In summary, it is a 7.1.4 Atmos/DTS:X setup.

Any recommendation for high-powered amps? I am thinking something from the Crown line of amps. However, there is a huge selection and I really have no clue which ones I need. Any pointers?

Lastly, how would this setup compare to something equivalent from JTR or Seaton Sound? Two advantages of the Klipsch setup is that it is cheaper and I have a local dealer (provides a little peace of mind and ease in case of warranty work).


----------



## RTS100x5 (Sep 12, 2009)

My 2 cents

Klipsch to my ears are unlistenable - I am not a fan at all of horn drivers... my highly recommended / preference is Planar Magnetic drivers such as B&G...

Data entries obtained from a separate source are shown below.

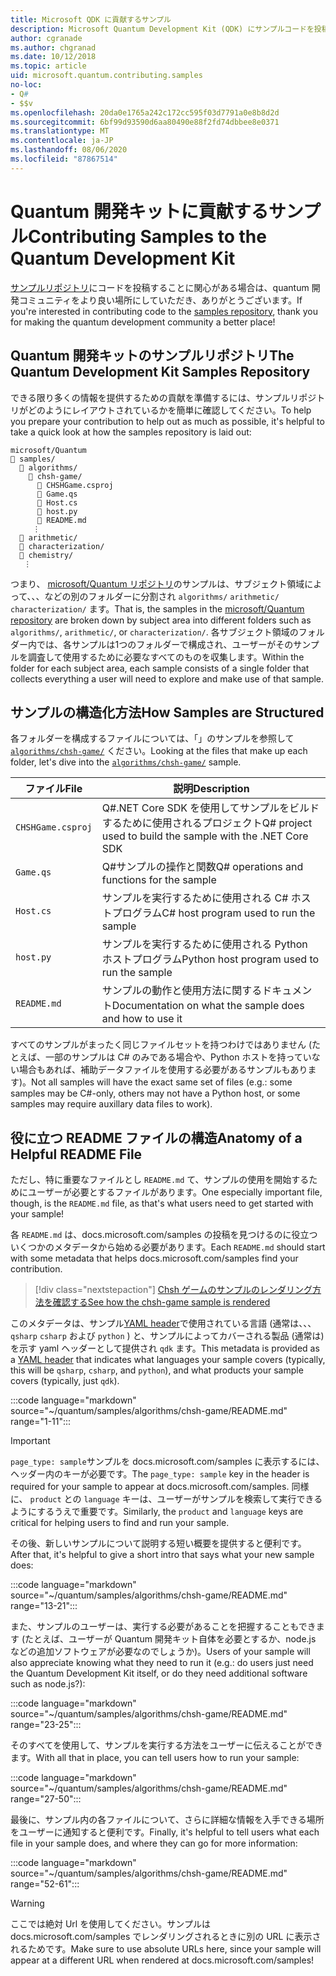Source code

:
 ```yaml
---
title: Microsoft QDK に貢献するサンプル
description: Microsoft Quantum Development Kit (QDK) にサンプルコードを投稿する方法について説明します。
author: cgranade
ms.author: chgranad
ms.date: 10/12/2018
ms.topic: article
uid: microsoft.quantum.contributing.samples
no-loc:
- Q#
- $$v
ms.openlocfilehash: 20da0e1765a242c172cc595f03d7791a0e8b8d2d
ms.sourcegitcommit: 6bf99d93590d6aa80490e88f2fd74dbbee8e0371
ms.translationtype: MT
ms.contentlocale: ja-JP
ms.lasthandoff: 08/06/2020
ms.locfileid: "87867514"
---
```

# <a name="contributing-samples-to-the-quantum-development-kit"></a><span data-ttu-id="15d9a-103">Quantum 開発キットに貢献するサンプル</span><span class="sxs-lookup"><span data-stu-id="15d9a-103">Contributing Samples to the Quantum Development Kit</span></span>

<span data-ttu-id="15d9a-104">[サンプルリポジトリ](https://github.com/Microsoft/Quantum)にコードを投稿することに関心がある場合は、quantum 開発コミュニティをより良い場所にしていただき、ありがとうございます。</span><span class="sxs-lookup"><span data-stu-id="15d9a-104">If you're interested in contributing code to the [samples repository](https://github.com/Microsoft/Quantum), thank you for making the quantum development community a better place!</span></span>

## <a name="the-quantum-development-kit-samples-repository"></a><span data-ttu-id="15d9a-105">Quantum 開発キットのサンプルリポジトリ</span><span class="sxs-lookup"><span data-stu-id="15d9a-105">The Quantum Development Kit Samples Repository</span></span>

<span data-ttu-id="15d9a-106">できる限り多くの情報を提供するための貢献を準備するには、サンプルリポジトリがどのようにレイアウトされているかを簡単に確認してください。</span><span class="sxs-lookup"><span data-stu-id="15d9a-106">To help you prepare your contribution to help out as much as possible, it's helpful to take a quick look at how the samples repository is laid out:</span></span>

```plaintext
microsoft/Quantum
📁 samples/
  📁 algorithms/
    📁 chsh-game/
      📝 CHSHGame.csproj
      📝 Game.qs
      📝 Host.cs
      📝 host.py
      📝 README.md
     ⋮
  📁 arithmetic/
  📁 characterization/
  📁 chemistry/
   ⋮
```

<span data-ttu-id="15d9a-107">つまり、 [microsoft/Quantum リポジトリ](https://github.com/microsoft/Quantum)のサンプルは、サブジェクト領域によって、、、などの別のフォルダーに分割され `algorithms/` `arithmetic/` `characterization/` ます。</span><span class="sxs-lookup"><span data-stu-id="15d9a-107">That is, the samples in the [microsoft/Quantum repository](https://github.com/microsoft/Quantum) are broken down by subject area into different folders such as `algorithms/`, `arithmetic/`, or `characterization/`.</span></span>
<span data-ttu-id="15d9a-108">各サブジェクト領域のフォルダー内では、各サンプルは1つのフォルダーで構成され、ユーザーがそのサンプルを調査して使用するために必要なすべてのものを収集します。</span><span class="sxs-lookup"><span data-stu-id="15d9a-108">Within the folder for each subject area, each sample consists of a single folder that collects everything a user will need to explore and make use of that sample.</span></span>

## <a name="how-samples-are-structured"></a><span data-ttu-id="15d9a-109">サンプルの構造化方法</span><span class="sxs-lookup"><span data-stu-id="15d9a-109">How Samples are Structured</span></span>

<span data-ttu-id="15d9a-110">各フォルダーを構成するファイルについては、「」のサンプルを参照して [`algorithms/chsh-game/`](https://github.com/microsoft/Quantum/tree/master/samples/algorithms/chsh-game) ください。</span><span class="sxs-lookup"><span data-stu-id="15d9a-110">Looking at the files that make up each folder, let's dive into the [`algorithms/chsh-game/`](https://github.com/microsoft/Quantum/tree/master/samples/algorithms/chsh-game) sample.</span></span>

| <span data-ttu-id="15d9a-111">ファイル</span><span class="sxs-lookup"><span data-stu-id="15d9a-111">File</span></span>              | <span data-ttu-id="15d9a-112">説明</span><span class="sxs-lookup"><span data-stu-id="15d9a-112">Description</span></span>                                                |
|-------------------|------------------------------------------------------------|
| `CHSHGame.csproj` | <span data-ttu-id="15d9a-113">Q#.NET Core SDK を使用してサンプルをビルドするために使用されるプロジェクト</span><span class="sxs-lookup"><span data-stu-id="15d9a-113">Q# project used to build the sample with the .NET Core SDK</span></span> |
| `Game.qs`         | <span data-ttu-id="15d9a-114">Q#サンプルの操作と関数</span><span class="sxs-lookup"><span data-stu-id="15d9a-114">Q# operations and functions for the sample</span></span>                 |
| `Host.cs`         | <span data-ttu-id="15d9a-115">サンプルを実行するために使用される C# ホストプログラム</span><span class="sxs-lookup"><span data-stu-id="15d9a-115">C# host program used to run the sample</span></span>                     |
| `host.py`         | <span data-ttu-id="15d9a-116">サンプルを実行するために使用される Python ホストプログラム</span><span class="sxs-lookup"><span data-stu-id="15d9a-116">Python host program used to run the sample</span></span>                 |
| `README.md`       | <span data-ttu-id="15d9a-117">サンプルの動作と使用方法に関するドキュメント</span><span class="sxs-lookup"><span data-stu-id="15d9a-117">Documentation on what the sample does and how to use it</span></span>    |

<span data-ttu-id="15d9a-118">すべてのサンプルがまったく同じファイルセットを持つわけではありません (たとえば、一部のサンプルは C# のみである場合や、Python ホストを持っていない場合もあれば、補助データファイルを使用する必要があるサンプルもあります)。</span><span class="sxs-lookup"><span data-stu-id="15d9a-118">Not all samples will have the exact same set of files (e.g.: some samples may be C#-only, others may not have a Python host, or some samples may require auxillary data files to work).</span></span>

## <a name="anatomy-of-a-helpful-readme-file"></a><span data-ttu-id="15d9a-119">役に立つ README ファイルの構造</span><span class="sxs-lookup"><span data-stu-id="15d9a-119">Anatomy of a Helpful README File</span></span>

<span data-ttu-id="15d9a-120">ただし、特に重要なファイルとし `README.md` て、サンプルの使用を開始するためにユーザーが必要とするファイルがあります。</span><span class="sxs-lookup"><span data-stu-id="15d9a-120">One especially important file, though, is the `README.md` file, as that's what users need to get started with your sample!</span></span>

<span data-ttu-id="15d9a-121">各 `README.md` は、docs.microsoft.com/samples の投稿を見つけるのに役立ついくつかのメタデータから始める必要があります。</span><span class="sxs-lookup"><span data-stu-id="15d9a-121">Each `README.md` should start with some metadata that helps docs.microsoft.com/samples find your contribution.</span></span>

> [!div class="nextstepaction"]
> [<span data-ttu-id="15d9a-122">Chsh ゲームのサンプルのレンダリング方法を確認する</span><span class="sxs-lookup"><span data-stu-id="15d9a-122">See how the chsh-game sample is rendered</span></span>](https://docs.microsoft.com/samples/microsoft/quantum/validating-quantum-mechanics/)

<span data-ttu-id="15d9a-123">このメタデータは、サンプル[YAML header](https://dotnet.github.io/docfx/spec/docfx_flavored_markdown.html#yaml-header)で使用されている言語 (通常は、、、 `qsharp` `csharp` および `python` ) と、サンプルによってカバーされる製品 (通常は) を示す yaml ヘッダーとして提供され `qdk` ます。</span><span class="sxs-lookup"><span data-stu-id="15d9a-123">This metadata is provided as a [YAML header](https://dotnet.github.io/docfx/spec/docfx_flavored_markdown.html#yaml-header) that indicates what languages your sample covers (typically, this will be `qsharp`, `csharp`, and `python`), and what products your sample covers (typically, just `qdk`).</span></span>

:::code language="markdown" source="~/quantum/samples/algorithms/chsh-game/README.md" range="1-11":::

> [!IMPORTANT]
> <span data-ttu-id="15d9a-124">`page_type: sample`サンプルを docs.microsoft.com/samples に表示するには、ヘッダー内のキーが必要です。</span><span class="sxs-lookup"><span data-stu-id="15d9a-124">The `page_type: sample` key in the header is required for your sample to appear at docs.microsoft.com/samples.</span></span>
> <span data-ttu-id="15d9a-125">同様に、 `product` との `language` キーは、ユーザーがサンプルを検索して実行できるようにするうえで重要です。</span><span class="sxs-lookup"><span data-stu-id="15d9a-125">Similarly, the `product` and `language` keys are critical for helping users to find and run your sample.</span></span>

<span data-ttu-id="15d9a-126">その後、新しいサンプルについて説明する短い概要を提供すると便利です。</span><span class="sxs-lookup"><span data-stu-id="15d9a-126">After that, it's helpful to give a short intro that says what your new sample does:</span></span>

:::code language="markdown" source="~/quantum/samples/algorithms/chsh-game/README.md" range="13-21":::

<span data-ttu-id="15d9a-127">また、サンプルのユーザーは、実行する必要があることを把握することもできます (たとえば、ユーザーが Quantum 開発キット自体を必要とするか、node.js などの追加ソフトウェアが必要なのでしょうか)。</span><span class="sxs-lookup"><span data-stu-id="15d9a-127">Users of your sample will also appreciate knowing what they need to run it (e.g.: do users just need the Quantum Development Kit itself, or do they need additional software such as node.js?):</span></span>

:::code language="markdown" source="~/quantum/samples/algorithms/chsh-game/README.md" range="23-25":::

<span data-ttu-id="15d9a-128">そのすべてを使用して、サンプルを実行する方法をユーザーに伝えることができます。</span><span class="sxs-lookup"><span data-stu-id="15d9a-128">With all that in place, you can tell users how to run your sample:</span></span>

:::code language="markdown" source="~/quantum/samples/algorithms/chsh-game/README.md" range="27-50":::

<span data-ttu-id="15d9a-129">最後に、サンプル内の各ファイルについて、さらに詳細な情報を入手できる場所をユーザーに通知すると便利です。</span><span class="sxs-lookup"><span data-stu-id="15d9a-129">Finally, it's helpful to tell users what each file in your sample does, and where they can go for more information:</span></span>

:::code language="markdown" source="~/quantum/samples/algorithms/chsh-game/README.md" range="52-61":::

> [!WARNING]
> <span data-ttu-id="15d9a-130">ここでは絶対 Url を使用してください。サンプルは docs.microsoft.com/samples でレンダリングされるときに別の URL に表示されるためです。</span><span class="sxs-lookup"><span data-stu-id="15d9a-130">Make sure to use absolute URLs here, since your sample will appear at a different URL when rendered at docs.microsoft.com/samples!</span></span>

For power amps, Emotiva is driving my 7 channels and Crown XLS is driving the subs and the Atmos channels...I am soon to add an XPA3 to drive the LCR , thus improving the headroom of my 7.2.4 system...

My Atmos speakers are ELURA Blue Label 8LCR's 

Might I also highly recommend the EPSON 5040 which is an extreme bang for the buck eye candy projector - UHD movies are just fantastic...


----------



## Kain (Mar 2, 2009)

With the following setup and with a distance of roughly 8-9 ft between the seating position to the front main speakers, how loud could I go in movies? Will well over reference level be easily possible? Just trying to see if going with the 12C will be worth it over the 8C for me.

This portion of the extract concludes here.